Son numerosas las asociaciones y colectivos que han trasladado al Ayuntamiento su deseo de trasladarse a alguna de las dos partes del viejo centro municipal que restan por repartir, puesto que la tercera será para uso del Sporting. «Esperamos que el Consistorio tenga en cuenta nuestra situación actual y confiamos que nos ceda un local en el inmueble porque realmente lo necesitamos», señala Villabrille, quien solicita que la nueva ubicación de Fumeru esté situada en la planta baja «puesto que muchos de nuestros socios son gente mayor a la que le cuesta subir escaleras».
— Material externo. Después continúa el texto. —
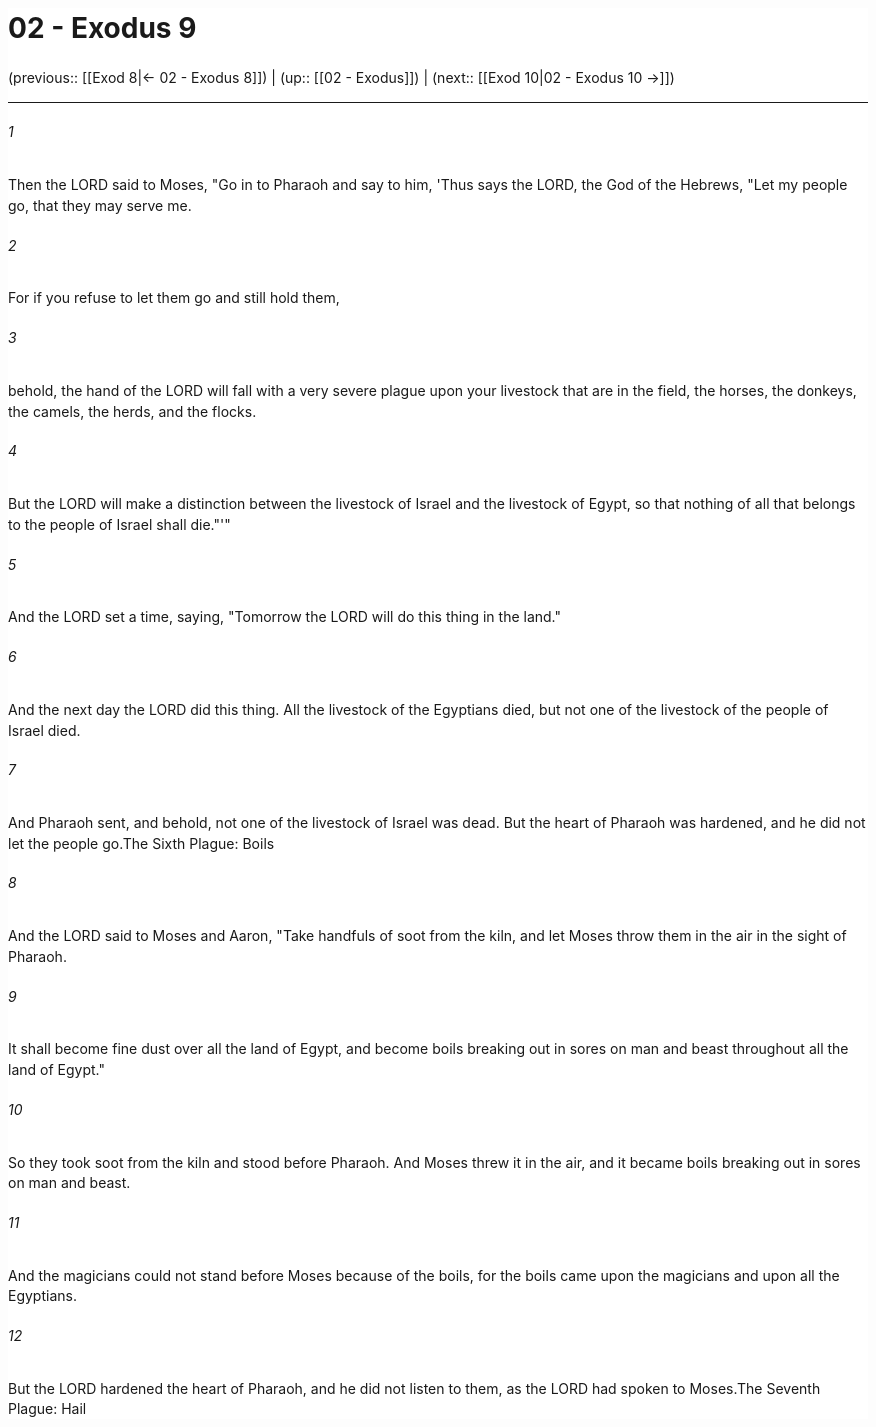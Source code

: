# 02 - Exodus 9

(previous:: [[Exod 8|← 02 - Exodus 8]]) | (up:: [[02 - Exodus]]) | (next:: [[Exod 10|02 - Exodus 10 →]])

***


###### 1 
Then the LORD said to Moses, "Go in to Pharaoh and say to him, 'Thus says the LORD, the God of the Hebrews, "Let my people go, that they may serve me. 

###### 2 
For if you refuse to let them go and still hold them, 

###### 3 
behold, the hand of the LORD will fall with a very severe plague upon your livestock that are in the field, the horses, the donkeys, the camels, the herds, and the flocks. 

###### 4 
But the LORD will make a distinction between the livestock of Israel and the livestock of Egypt, so that nothing of all that belongs to the people of Israel shall die."'" 

###### 5 
And the LORD set a time, saying, "Tomorrow the LORD will do this thing in the land." 

###### 6 
And the next day the LORD did this thing. All the livestock of the Egyptians died, but not one of the livestock of the people of Israel died. 

###### 7 
And Pharaoh sent, and behold, not one of the livestock of Israel was dead. But the heart of Pharaoh was hardened, and he did not let the people go.The Sixth Plague: Boils 

###### 8 
And the LORD said to Moses and Aaron, "Take handfuls of soot from the kiln, and let Moses throw them in the air in the sight of Pharaoh. 

###### 9 
It shall become fine dust over all the land of Egypt, and become boils breaking out in sores on man and beast throughout all the land of Egypt." 

###### 10 
So they took soot from the kiln and stood before Pharaoh. And Moses threw it in the air, and it became boils breaking out in sores on man and beast. 

###### 11 
And the magicians could not stand before Moses because of the boils, for the boils came upon the magicians and upon all the Egyptians. 

###### 12 
But the LORD hardened the heart of Pharaoh, and he did not listen to them, as the LORD had spoken to Moses.The Seventh Plague: Hail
«Nuestro sede actual no tiene ventilación y no supera los 80 metros cuadrados, los que nos imposibilita para desarrollar muchas de las actividades que queremos llevar a cabo», relata el presidente vecinal. El local, situado en la calle de Río de Oro, 17, cuenta con dos pequeñas oficinas (una para la directiva y otra para la vocalía de la mujer), una sala para la asamblea, un cuarto pequeño para el masajista y dos baños. «En la oficina de la directiva entran sólo 5 personas cuando somos 16, por lo que tenemos que hacer las reuniones en la asamblea a contrarreloj para no molestar a las personas que tienen cursos o talleres», asegura.
Satisfechos con el nuevo
En lo que respecta al nuevo centro municipal, Fumeru se muestra muy satisfecho con el resultado final. «Estamos muy contentos por cómo ha quedado. Era una cosa muy esperada por todos los vecinos», comenta Vilabrille. «Por fuera parece que no tiene importancia, pero una vez dentro puedes ver todas las posibilidades que ofrece, como una sala de lectura para 150 personas o la biblioteca», añade.
Como única pega, los vecinos consideran que el teatro, con capacidad para 160 personas, es algo pequeño para un barrio tan popular como El Llano.